→ **Work request**: This exercise calls for the whole listing to be given again exactly, without images.
_____
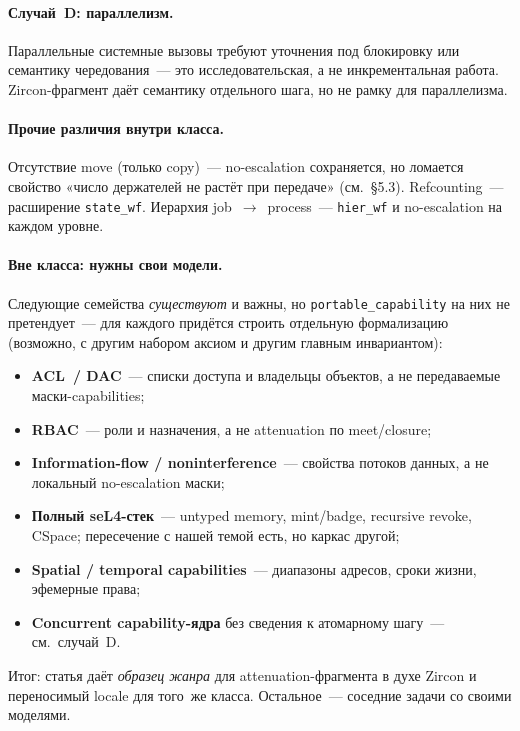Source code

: \documentclass[11pt,a4paper]{article}
\begin{document}
\paragraph{Случай~D: параллелизм.}
Параллельные системные вызовы требуют уточнения под блокировку или
семантику чередования~--- это исследовательская, а не инкрементальная
работа. Zircon-фрагмент даёт семантику отдельного шага, но не рамку
для параллелизма.

\paragraph{Прочие различия внутри класса.}
Отсутствие move (только copy)~--- no-escalation сохраняется, но ломается
свойство «число держателей не растёт при передаче» (см.~§5.3).
Refcounting~--- расширение \texttt{state\_wf}. Иерархия
job~$\to$~process~--- \texttt{hier\_wf} и no-escalation на каждом уровне.

\paragraph{Вне класса: нужны свои модели.}
Следующие семейства \emph{существуют} и важны, но
\texttt{portable\_capability} на них не претендует~--- для каждого
придётся строить отдельную формализацию (возможно, с другим набором
аксиом и другим главным инвариантом):
\begin{itemize}[leftmargin=1.4em]
	\item \textbf{ACL~/ DAC}~--- списки доступа и владельцы объектов, а не
	      передаваемые маски-capabilities;
	\item \textbf{RBAC}~--- роли и назначения, а не attenuation по
	      meet/closure;
	\item \textbf{Information-flow / noninterference}~--- свойства потоков
	      данных, а не локальный no-escalation маски;
	\item \textbf{Полный seL4-стек}~--- untyped memory, mint/badge,
	      recursive revoke, CSpace; пересечение с нашей темой есть, но
	      каркас другой;
	\item \textbf{Spatial / temporal capabilities}~--- диапазоны адресов,
	      сроки жизни, эфемерные права;
	\item \textbf{Concurrent capability-ядра} без сведения к атомарному
	      шагу~--- см.~случай~D.
\end{itemize}
Итог: статья даёт \emph{образец жанра} для attenuation-фрагмента в духе
Zircon и переносимый locale для того~же класса. Остальное~--- соседние
задачи со своими моделями.
\end{document}
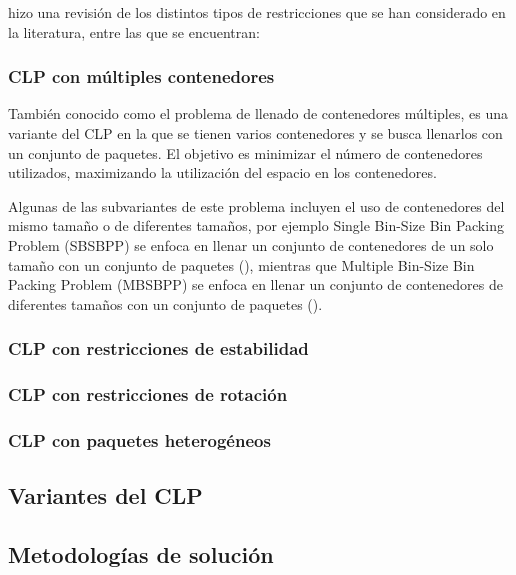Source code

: \textcite{Bortfeldt20131} hizo una revisión de los distintos tipos de restricciones que se han considerado en la literatura, entre las que se encuentran:

\subsubsection{CLP con múltiples contenedores}

También conocido como el problema de llenado de contenedores múltiples, es una variante del CLP en la que se tienen varios contenedores y se busca llenarlos con un conjunto de paquetes. El objetivo es minimizar el número de contenedores utilizados, maximizando la utilización del espacio en los contenedores.

Algunas de las subvariantes de este problema incluyen el uso de contenedores del mismo tamaño o de diferentes tamaños, por ejemplo Single Bin-Size Bin Packing Problem (SBSBPP) se enfoca en llenar un conjunto de contenedores de un solo tamaño con un conjunto de paquetes (\textcite{ren2011priority}), mientras que Multiple Bin-Size Bin Packing Problem (MBSBPP) se enfoca en llenar un conjunto de contenedores de diferentes tamaños con un conjunto de paquetes (\textcite{zhao2016comparative}).

\subsubsection{CLP con restricciones de estabilidad}

\subsubsection{CLP con restricciones de rotación}

\subsubsection{CLP con paquetes heterogéneos}


\subsection{Variantes del CLP}

\subsection{Metodologías de solución}

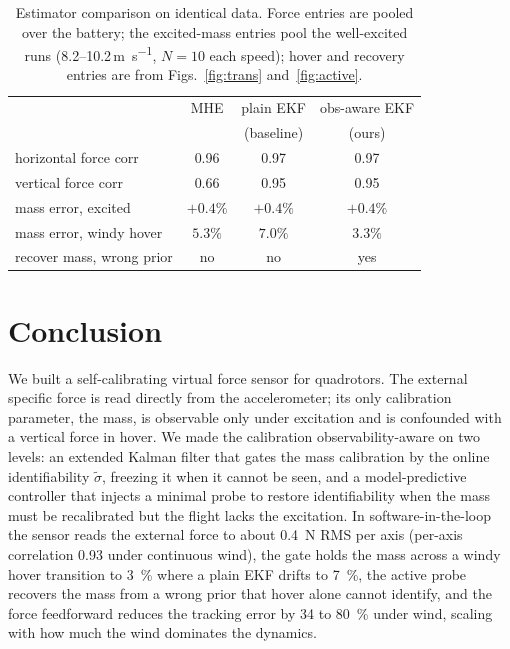 \documentclass{ieeeaccess}
\begin{document}
\begin{table}[t]
\centering
\caption{Estimator comparison on identical data. Force entries are pooled over
the battery; the excited-mass entries pool the well-excited runs
(8.2--10.2\,\si{\meter\per\second}, $N{=}10$ each speed); hover and recovery
entries are from Figs.~\ref{fig:trans} and~\ref{fig:active}.}
\label{tab:compare}
\begin{tabular}{lccc}
\toprule
 & MHE & plain EKF & obs-aware EKF \\
 &     & (baseline) & (ours) \\
\midrule
horizontal force corr      & 0.96 & 0.97 & 0.97 \\
vertical force corr        & 0.66 & 0.95 & 0.95 \\
mass error, excited        & $+0.4\%$ & $+0.4\%$ & $+0.4\%$ \\
mass error, windy hover    & $5.3\%$ & $7.0\%$ & $\mathbf{3.3\%}$ \\
recover mass, wrong prior  & no & no & yes \\
\bottomrule
\end{tabular}
\end{table}

\section{Conclusion}\label{sec:conclusion}

We built a self-calibrating virtual force sensor for quadrotors. The external
specific force is read directly from the accelerometer; its only calibration
parameter, the mass, is observable only under excitation and is confounded with a
vertical force in hover. We made the calibration observability-aware on two levels:
an extended Kalman filter that gates the mass calibration by the online
identifiability $\tilde\sigma$, freezing it when it cannot be seen, and a
model-predictive controller that injects a minimal probe to restore identifiability
when the mass must be recalibrated but the flight lacks the excitation. In
software-in-the-loop the sensor reads the external force to about \SI{0.4}{\newton}
RMS per axis (per-axis correlation \num{0.93} under continuous wind), the gate holds
the mass across a windy hover transition to \SI{3}{\percent} where a plain EKF drifts to
\SI{7}{\percent}, the active probe
recovers the mass from a wrong prior that hover alone cannot identify, and the
force feedforward reduces the tracking error by \SI{34}{} to \SI{80}{\percent}
under wind, scaling with how much the wind dominates the dynamics.
\end{document}
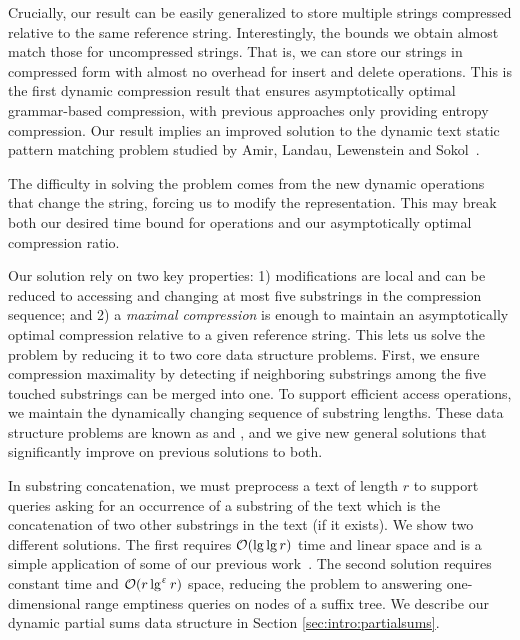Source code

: Crucially, our result can be easily generalized to store multiple strings compressed relative to the same reference string. 
Interestingly, the bounds we obtain almost match those for uncompressed strings. That is, we can store our strings in compressed form with almost no overhead for insert and delete operations. This is the first dynamic compression result that ensures asymptotically optimal grammar-based compression, with previous approaches only providing entropy compression. Our result implies an improved solution to the dynamic text static pattern matching problem studied by Amir, Landau, Lewenstein and Sokol~\cite{amir2007dynamic}.

The difficulty in solving the problem comes from the new dynamic operations that change the string, forcing us to modify the representation. This may break both our desired time bound for operations and our asymptotically optimal compression ratio. 

Our solution rely on two key properties: 1) modifications are local and can be reduced to accessing and changing at most five substrings in the compression sequence; and 2) a \emph{maximal compression} is enough to maintain an asymptotically optimal compression relative to a given reference string.
This lets us solve the problem by reducing it to two core data structure problems. 
First, we ensure compression maximality by detecting if neighboring substrings among the five touched substrings can be merged into one. To support efficient access operations, we maintain the dynamically changing sequence of substring lengths. These data structure problems are known as  and , and we give new general solutions that significantly improve on previous solutions to both. 

In substring concatenation, we must preprocess a text of length $r$ to support queries asking for an occurrence of a substring of the text which is the concatenation of two other substrings in the text (if it exists). We show two different solutions. The first requires $\mathcal{O}(\lg \lg r)$ time and linear space and is a simple application of some of our previous work~\cite{bille2014string}. The second solution requires constant time and $\mathcal{O}(r \lg^\upvarepsilon r)$ space, reducing the problem to answering one-dimensional range emptiness queries on nodes of a suffix tree. We describe our dynamic partial sums data structure in Section \ref{sec:intro:partialsums}.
_____
→ **Completed task**:
Source code

: \documentclass[11pt,a4paper]{article}
\begin{document}
\paragraph{Случай~D: параллелизм.}
Параллельные системные вызовы требуют уточнения под блокировку или
семантику чередования~--- это исследовательская, а не инкрементальная
работа. Zircon-фрагмент даёт семантику отдельного шага, но не рамку
для параллелизма.

\paragraph{Прочие различия внутри класса.}
Отсутствие move (только copy)~--- no-escalation сохраняется, но ломается
свойство «число держателей не растёт при передаче» (см.~§5.3).
Refcounting~--- расширение \texttt{state\_wf}. Иерархия
job~$\to$~process~--- \texttt{hier\_wf} и no-escalation на каждом уровне.

\paragraph{Вне класса: нужны свои модели.}
Следующие семейства \emph{существуют} и важны, но
\texttt{portable\_capability} на них не претендует~--- для каждого
придётся строить отдельную формализацию (возможно, с другим набором
аксиом и другим главным инвариантом):
\begin{itemize}[leftmargin=1.4em]
	\item \textbf{ACL~/ DAC}~--- списки доступа и владельцы объектов, а не
	      передаваемые маски-capabilities;
	\item \textbf{RBAC}~--- роли и назначения, а не attenuation по
	      meet/closure;
	\item \textbf{Information-flow / noninterference}~--- свойства потоков
	      данных, а не локальный no-escalation маски;
	\item \textbf{Полный seL4-стек}~--- untyped memory, mint/badge,
	      recursive revoke, CSpace; пересечение с нашей темой есть, но
	      каркас другой;
	\item \textbf{Spatial / temporal capabilities}~--- диапазоны адресов,
	      сроки жизни, эфемерные права;
	\item \textbf{Concurrent capability-ядра} без сведения к атомарному
	      шагу~--- см.~случай~D.
\end{itemize}
Итог: статья даёт \emph{образец жанра} для attenuation-фрагмента в духе
Zircon и переносимый locale для того~же класса. Остальное~--- соседние
задачи со своими моделями.
\end{document}
Source code

: \textcite{Bortfeldt20131} hizo una revisión de los distintos tipos de restricciones que se han considerado en la literatura, entre las que se encuentran:

\subsubsection{CLP con múltiples contenedores}

También conocido como el problema de llenado de contenedores múltiples, es una variante del CLP en la que se tienen varios contenedores y se busca llenarlos con un conjunto de paquetes. El objetivo es minimizar el número de contenedores utilizados, maximizando la utilización del espacio en los contenedores.

Algunas de las subvariantes de este problema incluyen el uso de contenedores del mismo tamaño o de diferentes tamaños, por ejemplo Single Bin-Size Bin Packing Problem (SBSBPP) se enfoca en llenar un conjunto de contenedores de un solo tamaño con un conjunto de paquetes (\textcite{ren2011priority}), mientras que Multiple Bin-Size Bin Packing Problem (MBSBPP) se enfoca en llenar un conjunto de contenedores de diferentes tamaños con un conjunto de paquetes (\textcite{zhao2016comparative}).

\subsubsection{CLP con restricciones de estabilidad}

\subsubsection{CLP con restricciones de rotación}

\subsubsection{CLP con paquetes heterogéneos}


\subsection{Variantes del CLP}

\subsection{Metodologías de solución}

 \documentclass{ieeeaccess}
\begin{document}
\begin{table}[t]
\centering
\caption{Estimator comparison on identical data. Force entries are pooled over
the battery; the excited-mass entries pool the well-excited runs
(8.2--10.2\,\si{\meter\per\second}, $N{=}10$ each speed); hover and recovery
entries are from Figs.~\ref{fig:trans} and~\ref{fig:active}.}
\label{tab:compare}
\begin{tabular}{lccc}
\toprule
 & MHE & plain EKF & obs-aware EKF \\
 &     & (baseline) & (ours) \\
\midrule
horizontal force corr      & 0.96 & 0.97 & 0.97 \\
vertical force corr        & 0.66 & 0.95 & 0.95 \\
mass error, excited        & $+0.4\%$ & $+0.4\%$ & $+0.4\%$ \\
mass error, windy hover    & $5.3\%$ & $7.0\%$ & $\mathbf{3.3\%}$ \\
recover mass, wrong prior  & no & no & yes \\
\bottomrule
\end{tabular}
\end{table}

\section{Conclusion}\label{sec:conclusion}

We built a self-calibrating virtual force sensor for quadrotors. The external
specific force is read directly from the accelerometer; its only calibration
parameter, the mass, is observable only under excitation and is confounded with a
vertical force in hover. We made the calibration observability-aware on two levels:
an extended Kalman filter that gates the mass calibration by the online
identifiability $\tilde\sigma$, freezing it when it cannot be seen, and a
model-predictive controller that injects a minimal probe to restore identifiability
when the mass must be recalibrated but the flight lacks the excitation. In
software-in-the-loop the sensor reads the external force to about \SI{0.4}{\newton}
RMS per axis (per-axis correlation \num{0.93} under continuous wind), the gate holds
the mass across a windy hover transition to \SI{3}{\percent} where a plain EKF drifts to
\SI{7}{\percent}, the active probe
recovers the mass from a wrong prior that hover alone cannot identify, and the
force feedforward reduces the tracking error by \SI{34}{} to \SI{80}{\percent}
under wind, scaling with how much the wind dominates the dynamics.
\end{document}
Source code

: Crucially, our result can be easily generalized to store multiple strings compressed relative to the same reference string. 
Interestingly, the bounds we obtain almost match those for uncompressed strings. That is, we can store our strings in compressed form with almost no overhead for insert and delete operations. This is the first dynamic compression result that ensures asymptotically optimal grammar-based compression, with previous approaches only providing entropy compression. Our result implies an improved solution to the dynamic text static pattern matching problem studied by Amir, Landau, Lewenstein and Sokol~\cite{amir2007dynamic}.

The difficulty in solving the problem comes from the new dynamic operations that change the string, forcing us to modify the representation. This may break both our desired time bound for operations and our asymptotically optimal compression ratio. 

Our solution rely on two key properties: 1) modifications are local and can be reduced to accessing and changing at most five substrings in the compression sequence; and 2) a \emph{maximal compression} is enough to maintain an asymptotically optimal compression relative to a given reference string.
This lets us solve the problem by reducing it to two core data structure problems. 
First, we ensure compression maximality by detecting if neighboring substrings among the five touched substrings can be merged into one. To support efficient access operations, we maintain the dynamically changing sequence of substring lengths. These data structure problems are known as  and , and we give new general solutions that significantly improve on previous solutions to both. 

In substring concatenation, we must preprocess a text of length $r$ to support queries asking for an occurrence of a substring of the text which is the concatenation of two other substrings in the text (if it exists). We show two different solutions. The first requires $\mathcal{O}(\lg \lg r)$ time and linear space and is a simple application of some of our previous work~\cite{bille2014string}. The second solution requires constant time and $\mathcal{O}(r \lg^\upvarepsilon r)$ space, reducing the problem to answering one-dimensional range emptiness queries on nodes of a suffix tree. We describe our dynamic partial sums data structure in Section \ref{sec:intro:partialsums}.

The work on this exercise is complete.